On pourrait dire la même chose
pour ce qui touche à l'évolution nécessaire vers une agriculture
directement nourricière pour la population vivant sur place. Il ne
s'agit pas de renier ce qui nous a sans doute permis de sortir la
tête hors de l'eau après la 2de Guerre Mondiale et, d'une pierre
trois coups, veiller à la souveraineté alimentaire au niveau
national tout en faisant de la France une puissance agricole dotée
de secteurs de prestige très rémunérateurs, contribuant à une
forme de soft power, comme le vin. Il s'agit juste de considérer que
les réalités d'hier n'ont plus rien à voir avec celles
d'aujourd'hui et que nous voyons très certainement les limites d'un
déssaisissement massif dans ce domaine vital. Si les transports et
le libre-échange ont en effet littéralement dessiné le visage d'un
pays aux régions ultra-spécialisées avec quelques bénéfices, on
peut aussi jauger la situation à l'aune de plus de lucidité sur ce
paradigme et à celui des risques actuels. Il est évident en effet
que le coût réel des transports, rien que sur le plan économique
et sans compter les coûts induits sur la santé à cause de la
pollution, ce coût-là n'a jamais été internalisé. Cela est peu
surprenant dans le cadre plus général d'une économie artificielle,
de plus en plus déconnectée de la réalité matérielle.

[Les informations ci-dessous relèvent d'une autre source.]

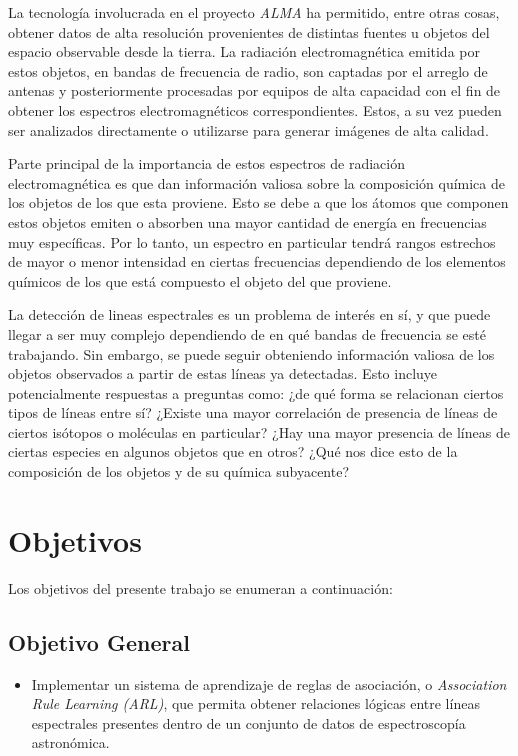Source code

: \begin{intro}
La tecnología involucrada en el proyecto \textit{ALMA} ha permitido, entre otras cosas, obtener datos de alta resolución provenientes de distintas fuentes u objetos del espacio observable desde la tierra. La radiación electromagnética emitida por estos objetos, en bandas de frecuencia de radio, son captadas por el arreglo de antenas y posteriormente procesadas por equipos de alta capacidad con el fin de obtener los espectros electromagnéticos correspondientes. Estos, a su vez pueden ser analizados directamente o utilizarse para generar imágenes de alta calidad.

Parte principal de la importancia de estos espectros de radiación electromagnética es que dan información valiosa sobre la composición química de los objetos de los que esta proviene. Esto se debe a que los átomos que componen estos objetos emiten o absorben una mayor cantidad de energía en frecuencias muy específicas. Por lo tanto, un espectro en particular tendrá rangos estrechos de mayor o menor intensidad en ciertas frecuencias dependiendo de los elementos químicos de los que está compuesto el objeto del que proviene.

La detección de lineas espectrales es un problema de interés en sí, y que puede llegar a ser muy complejo dependiendo de en qué bandas de frecuencia se esté trabajando. Sin embargo, se puede seguir obteniendo información valiosa de los objetos observados a partir de estas líneas ya detectadas. Esto incluye potencialmente respuestas a preguntas como: ¿de qué forma se relacionan ciertos tipos de líneas entre sí? ¿Existe una mayor correlación de presencia de líneas de ciertos isótopos o moléculas en particular? ¿Hay una mayor presencia de líneas de ciertas especies en algunos objetos que en otros? ¿Qué nos dice esto de la composición de los objetos y de su química subyacente?

\section*{Objetivos}

Los objetivos del presente trabajo se enumeran a continuación:

\subsection*{Objetivo General}

\begin{itemize}
	\item Implementar un sistema de aprendizaje de reglas de asociación, o \textit{Association Rule Learning (ARL)}, que permita obtener relaciones lógicas entre líneas espectrales presentes dentro de un conjunto de datos de espectroscopía astronómica.
\end{itemize}


\end{intro}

L'ultralibéralisme a aussi fait beaucoup de casse, mettant en
concurrence des hommes et des territoires à une certaine échelle
qui n'avait plus rien à voir avec les besoins à celle d'un bassin
de vie. D'où des disparitions d'activités et même d'hommes (voir,
vraiment voir en face, les suicides quotidiens d'agriculteurs) et des
spécialisations à coup d'intensification des cultures de l'autre.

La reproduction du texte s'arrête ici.